Он подошел ко мне, он улыбался, я не мог смотреть на него. Но, взглянув на его ноги, я заметил сетку голубых жилок на ступне и одну бледную родинку, – и по этим жилкам, и по этому пятнышку – я понял, что он еще не совсем отвернулся от земли, что он может понять мою молитву.

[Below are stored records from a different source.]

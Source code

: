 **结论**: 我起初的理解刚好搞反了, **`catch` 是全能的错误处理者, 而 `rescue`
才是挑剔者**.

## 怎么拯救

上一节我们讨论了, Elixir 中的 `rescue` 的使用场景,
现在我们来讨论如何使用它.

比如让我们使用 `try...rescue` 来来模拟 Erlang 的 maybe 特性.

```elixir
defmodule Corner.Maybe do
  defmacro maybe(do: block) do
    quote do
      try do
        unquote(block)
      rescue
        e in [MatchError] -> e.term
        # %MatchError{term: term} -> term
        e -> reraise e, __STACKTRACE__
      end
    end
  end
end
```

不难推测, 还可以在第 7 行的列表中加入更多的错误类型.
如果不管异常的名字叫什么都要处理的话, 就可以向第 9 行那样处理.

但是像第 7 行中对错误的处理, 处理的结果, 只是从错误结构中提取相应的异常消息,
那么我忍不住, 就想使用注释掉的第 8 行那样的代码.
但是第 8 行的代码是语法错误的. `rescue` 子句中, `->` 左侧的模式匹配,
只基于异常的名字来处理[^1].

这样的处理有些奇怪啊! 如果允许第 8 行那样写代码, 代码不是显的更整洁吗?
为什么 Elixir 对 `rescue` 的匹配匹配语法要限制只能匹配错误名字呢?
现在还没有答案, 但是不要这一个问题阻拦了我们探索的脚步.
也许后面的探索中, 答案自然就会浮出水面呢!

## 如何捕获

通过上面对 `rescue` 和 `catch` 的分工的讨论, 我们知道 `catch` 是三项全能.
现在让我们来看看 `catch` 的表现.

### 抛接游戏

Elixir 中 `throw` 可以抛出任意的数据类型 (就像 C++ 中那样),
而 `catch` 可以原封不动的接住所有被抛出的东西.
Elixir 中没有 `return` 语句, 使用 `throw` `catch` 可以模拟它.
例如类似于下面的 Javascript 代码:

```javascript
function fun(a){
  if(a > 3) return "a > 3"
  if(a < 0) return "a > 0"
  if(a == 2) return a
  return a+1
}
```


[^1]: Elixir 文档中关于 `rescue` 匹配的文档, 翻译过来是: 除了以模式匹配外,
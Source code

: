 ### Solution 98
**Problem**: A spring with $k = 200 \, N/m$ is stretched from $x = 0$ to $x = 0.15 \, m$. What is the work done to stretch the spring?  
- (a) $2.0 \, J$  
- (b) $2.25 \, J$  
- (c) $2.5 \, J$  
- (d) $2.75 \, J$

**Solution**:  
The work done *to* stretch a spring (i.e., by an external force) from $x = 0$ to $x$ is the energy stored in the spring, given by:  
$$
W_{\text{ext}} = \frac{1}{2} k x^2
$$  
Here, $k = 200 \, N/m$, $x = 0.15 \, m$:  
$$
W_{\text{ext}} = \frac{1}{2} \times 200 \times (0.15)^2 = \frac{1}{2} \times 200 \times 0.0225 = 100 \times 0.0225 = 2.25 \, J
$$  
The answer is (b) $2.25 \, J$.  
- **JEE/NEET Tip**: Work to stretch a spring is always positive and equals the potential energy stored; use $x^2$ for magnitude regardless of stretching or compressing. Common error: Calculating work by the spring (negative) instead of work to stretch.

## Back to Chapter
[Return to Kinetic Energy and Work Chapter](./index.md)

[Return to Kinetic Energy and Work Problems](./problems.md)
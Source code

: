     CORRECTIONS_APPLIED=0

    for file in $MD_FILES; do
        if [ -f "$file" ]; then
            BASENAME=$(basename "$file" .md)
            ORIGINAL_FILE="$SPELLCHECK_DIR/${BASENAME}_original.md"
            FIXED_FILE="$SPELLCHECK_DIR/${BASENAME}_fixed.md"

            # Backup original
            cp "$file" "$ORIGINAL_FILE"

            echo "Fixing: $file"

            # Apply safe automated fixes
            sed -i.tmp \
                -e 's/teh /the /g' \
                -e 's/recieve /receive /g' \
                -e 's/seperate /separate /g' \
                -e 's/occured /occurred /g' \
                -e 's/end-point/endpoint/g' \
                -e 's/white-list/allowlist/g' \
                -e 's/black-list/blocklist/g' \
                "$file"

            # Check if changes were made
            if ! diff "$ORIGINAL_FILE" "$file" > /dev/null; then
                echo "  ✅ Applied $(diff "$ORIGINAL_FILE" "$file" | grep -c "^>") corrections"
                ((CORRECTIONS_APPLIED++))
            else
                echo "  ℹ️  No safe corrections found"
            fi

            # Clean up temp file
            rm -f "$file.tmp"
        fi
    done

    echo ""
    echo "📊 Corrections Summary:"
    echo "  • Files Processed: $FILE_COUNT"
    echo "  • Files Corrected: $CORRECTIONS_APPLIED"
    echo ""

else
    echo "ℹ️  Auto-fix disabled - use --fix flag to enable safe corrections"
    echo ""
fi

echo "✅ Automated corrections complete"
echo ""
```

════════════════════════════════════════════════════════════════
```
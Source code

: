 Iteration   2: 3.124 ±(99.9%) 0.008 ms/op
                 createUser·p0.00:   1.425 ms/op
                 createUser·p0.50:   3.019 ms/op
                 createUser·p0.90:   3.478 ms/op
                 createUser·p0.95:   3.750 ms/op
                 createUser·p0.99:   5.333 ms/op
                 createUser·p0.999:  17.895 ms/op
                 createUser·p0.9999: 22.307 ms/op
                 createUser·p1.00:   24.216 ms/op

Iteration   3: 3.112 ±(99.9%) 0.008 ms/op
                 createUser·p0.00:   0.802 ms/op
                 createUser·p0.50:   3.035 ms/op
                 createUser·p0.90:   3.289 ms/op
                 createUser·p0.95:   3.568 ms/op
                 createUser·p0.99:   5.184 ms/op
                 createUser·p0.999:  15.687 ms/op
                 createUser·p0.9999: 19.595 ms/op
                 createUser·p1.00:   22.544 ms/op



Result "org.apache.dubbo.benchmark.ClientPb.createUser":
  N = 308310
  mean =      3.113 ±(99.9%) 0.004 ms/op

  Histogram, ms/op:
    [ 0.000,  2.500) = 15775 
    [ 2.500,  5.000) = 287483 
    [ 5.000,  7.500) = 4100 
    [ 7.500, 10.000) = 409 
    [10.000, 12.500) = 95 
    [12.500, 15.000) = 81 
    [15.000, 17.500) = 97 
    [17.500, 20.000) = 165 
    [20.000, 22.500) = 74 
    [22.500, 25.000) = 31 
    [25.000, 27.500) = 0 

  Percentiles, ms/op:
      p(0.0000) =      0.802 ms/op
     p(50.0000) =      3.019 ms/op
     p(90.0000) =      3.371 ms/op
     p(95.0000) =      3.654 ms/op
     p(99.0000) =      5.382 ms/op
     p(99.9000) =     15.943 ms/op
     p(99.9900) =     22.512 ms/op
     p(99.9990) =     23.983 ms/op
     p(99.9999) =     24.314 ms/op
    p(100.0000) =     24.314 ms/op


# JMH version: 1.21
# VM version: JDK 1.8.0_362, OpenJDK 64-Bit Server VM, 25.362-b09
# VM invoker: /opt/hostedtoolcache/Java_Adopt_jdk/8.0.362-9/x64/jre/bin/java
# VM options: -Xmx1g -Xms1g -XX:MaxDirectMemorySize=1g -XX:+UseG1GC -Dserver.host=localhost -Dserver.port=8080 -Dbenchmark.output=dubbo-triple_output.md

И тогда, склонив голову, прижав обожженные, яркой глиной испачканные ладони к ослепленным глазам, я стал рассказывать свою скорбь. Хотелось мне объяснить, как прекрасна моя страна и как страшен ее черный обморок, но нужных слов я не находил. Торопясь и повторяясь, я лепетал все о каких-то мелочах, о каком-то сгоревшем доме, где некогда солнечный лоск половиц отражался в наклонном зеркале, – о старых книгах и старых липах лепетал я, о безделушках, о первых моих стихах в кобальтовой школьной тетради, о каком-то сером валуне, обросшем дикой малиной посреди поля, полного скабиоз и ромашек, – но самое главное я никак высказать не мог, – путался я, осекался, и начинал сызнова, и опять беспомощной скороговоркой рассказывал о комнатах в прохладной и звонкой усадьбе, о липах, о первой любви, о шмелях, спящих на скабиозах… Казалось мне, что вот сейчас-сейчас дойду до самого главного, объясню все горе моей родины, – но почему-то я мог вспомнить только о вещах маленьких, совсем земных, не умеющих ни говорить, ни плакать теми крупными, жгучими, страшными слезами, о которых я хотел и не мог рассказать…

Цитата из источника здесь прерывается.